The common language runtime allows code to perform only those operations that the code has permission to perform. The runtime uses objects called permissions to implement its mechanism for enforcing restrictions on managed code. The primary uses of permissions are as follows:
- Code can request the permissions it either needs or could use. The .NET Framework security system determines whether such requests are honored. Requests are honored only if the code's evidence merits granting those permissions. Code never receives more permission than the current security settings allow based upon a request. However, code will be granted less permission based upon a request.
- The runtime can grant permissions to code based on characteristics of the code's identity, on the permissions that are requested, and on how much the code is trusted (as determined by security policy set by an administrator). For more information about how the runtime decides which permissions to grant, see Security Policy and Permission Grants.
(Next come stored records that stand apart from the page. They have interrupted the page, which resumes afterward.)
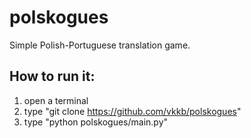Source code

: # polskogues
Simple Polish-Portuguese translation game.

## How to run it:  
1. open a terminal  
2. type "git clone https://github.com/vkkb/polskogues"  
3. type "python polskogues/main.py"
- Code can demand that its callers have specific permissions. If you place a demand for a certain permission on your code, all code that uses your code must have that permission to run.
There are three kinds of permissions, each with a specific purpose:
- Code access permissions, which represent access to a protected resource or the ability to perform a protected operation.
- Identity permissions, which indicate that code has credentials that support a particular kind of identity.
- Role-based security permissions, which provide a mechanism for discovering whether a user (or the agent acting on the user's behalf) has a particular identity or is a member of a specified role. PrincipalPermission is the only role-based security permission.
The runtime provides built-in permission classes in several namespaces and also supplies support for designing and implementing custom permission classes.